Elsewhere, Wayne’s new batch of original songs include a jittery ode to the good life, “Sittin’ In My Rockin’ Chair,” another occasion for Wayne to showcase his personable vocal style (echoes of Ray Charles) and nimble way with a piano solo; a soul-drenched workout on the aggrieved text of “Motor Mouth Woman”; and the easygoing groove titled “Lost & Found,” in which said groove disguises a down-and-out lyric (“I’ve been lost and mistreated/worn down and defeated/never gaining any ground/I’ve been lost in the Lost & Found…”) that Wayne delivers with resigned acceptance in an arrangement colored throughout by spiky synth punctuations and energized in its latter stages by Wayne’s rich organ hum and Sharbo’s anxious tambourine flourishes.

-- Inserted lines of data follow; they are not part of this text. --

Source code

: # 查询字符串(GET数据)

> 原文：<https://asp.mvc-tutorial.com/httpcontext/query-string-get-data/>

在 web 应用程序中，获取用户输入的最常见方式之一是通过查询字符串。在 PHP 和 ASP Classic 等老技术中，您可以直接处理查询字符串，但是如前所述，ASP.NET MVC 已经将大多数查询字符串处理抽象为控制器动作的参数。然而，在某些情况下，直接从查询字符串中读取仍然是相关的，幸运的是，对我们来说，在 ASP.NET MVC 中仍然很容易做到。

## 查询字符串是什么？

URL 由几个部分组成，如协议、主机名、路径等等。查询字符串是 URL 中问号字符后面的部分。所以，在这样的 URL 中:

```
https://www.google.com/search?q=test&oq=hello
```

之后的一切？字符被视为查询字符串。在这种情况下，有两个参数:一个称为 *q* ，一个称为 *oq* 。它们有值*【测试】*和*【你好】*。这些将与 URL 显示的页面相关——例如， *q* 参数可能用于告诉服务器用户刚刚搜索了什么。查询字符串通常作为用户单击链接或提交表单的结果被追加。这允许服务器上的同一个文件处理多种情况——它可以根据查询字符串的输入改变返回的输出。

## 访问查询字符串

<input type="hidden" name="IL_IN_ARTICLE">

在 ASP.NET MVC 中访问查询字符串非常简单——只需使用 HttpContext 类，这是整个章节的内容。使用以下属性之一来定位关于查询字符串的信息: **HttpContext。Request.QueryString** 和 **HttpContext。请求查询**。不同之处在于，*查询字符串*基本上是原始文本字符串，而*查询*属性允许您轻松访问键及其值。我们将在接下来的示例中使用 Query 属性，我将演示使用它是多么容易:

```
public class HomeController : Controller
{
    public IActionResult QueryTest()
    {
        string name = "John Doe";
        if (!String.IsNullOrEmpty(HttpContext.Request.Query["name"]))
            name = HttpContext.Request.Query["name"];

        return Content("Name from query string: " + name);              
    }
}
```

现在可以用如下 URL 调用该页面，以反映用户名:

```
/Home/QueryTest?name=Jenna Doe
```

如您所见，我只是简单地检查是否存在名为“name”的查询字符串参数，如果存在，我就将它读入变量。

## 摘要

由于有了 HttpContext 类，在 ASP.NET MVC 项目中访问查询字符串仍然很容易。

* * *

‘I Don’t Want To Be The President,’ written by Percy Mayfield, performed by Kenny ‘Blues Boss’ Wayne and Corey Spruell (aka SeQual), from Go, Just Do It!

The despair of “Lost & Found” is an anomaly here, though, as the other nine Wayne originals are replete with buoyant spirits and bracing high energy. Speaking of the latter, the final cut, “Let the Rock, Roll,” the aforementioned rip-roaring jump blues worthy of Louis Jordan, closes things out furiously with the highlight being Wayne’s extended, red-hot barrelhouse tour of the ivories. Maybe he should run for President…

In short, have you heard the news? There’s good rockin’ tonight!